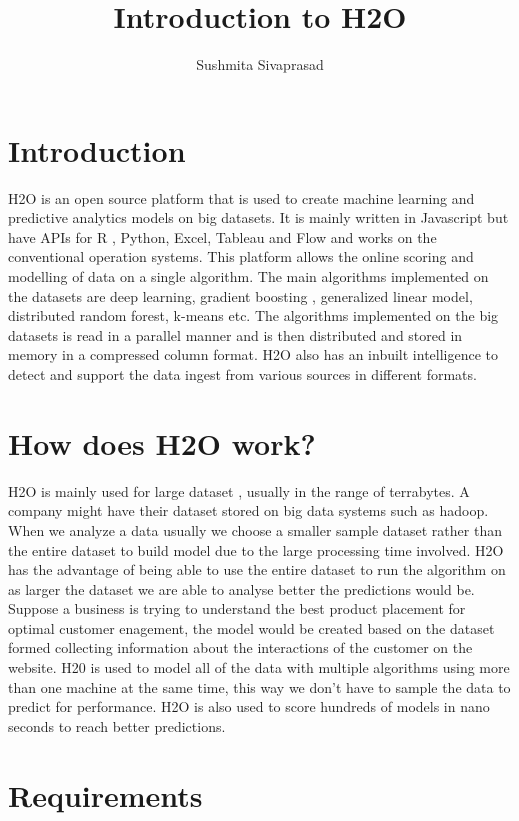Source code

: \documentclass[9pt,twocolumn,twoside]{../../styles/osajnl}
\title{Introduction to H2O}
\author[1]{Sushmita Sivaprasad}
\affil[1]{School of Informatics and Computing, Bloomington, IN 47408, U.S.A.}
\affil[*]{ sushsiva@umail.iu.edu}
\begin{document}
\maketitle

\section{Introduction}

\cite{www-h2o-webpage}H2O is an open source platform that is used
to create machine learning and predictive analytics models on big
datasets. It is mainly written in Javascript but have APIs for R ,
Python, Excel, Tableau and Flow and works on the conventional
operation systems. This platform allows the online scoring and
modelling of data on a single algorithm. The main algorithms
implemented on the datasets are deep learning, gradient boosting ,
generalized linear model, distributed random forest, k-means
etc. The algorithms implemented on the big
datasets is read in a parallel manner and is then distributed and
stored in memory in a compressed column format. H2O also has an
inbuilt intelligence to detect and support the data ingest from
various sources in different formats.

\section{How does H2O work?}

\cite{www-h2oyoutubevideo}H2O is mainly used for large dataset ,
usually in the range of terrabytes. A company might have their dataset
stored on big data systems such as hadoop. When we analyze a data
usually we choose a smaller sample dataset rather than the entire
dataset to build model due to the large processing time involved. H2O
has the advantage of being able to use the entire dataset to run the
algorithm on as larger the dataset we are able to analyse better the
predictions would be. Suppose a business is trying to understand the
best product placement for optimal customer enagement, the model would
be created based on the dataset formed collecting information about
the interactions of the customer on the website. H20 is used to model
all of the data with multiple algorithms using more than one machine
at the same time, this way we don’t have to sample the data to predict
for performance. H2O is also used to score hundreds of models in nano
seconds to reach better predictions.

\section{Requirements}
\end{document}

- - - - - - -

Problem to solve — Every line above from the line with "usually in the" to the line with "algorithm on as", both included, must be reproduced exactly, and no other line may appear.

Answer for the task —
usually in the range of terrabytes. A company might have their dataset
stored on big data systems such as hadoop. When we analyze a data
usually we choose a smaller sample dataset rather than the entire
dataset to build model due to the large processing time involved. H2O
has the advantage of being able to use the entire dataset to run the
algorithm on as larger the dataset we are able to analyse better the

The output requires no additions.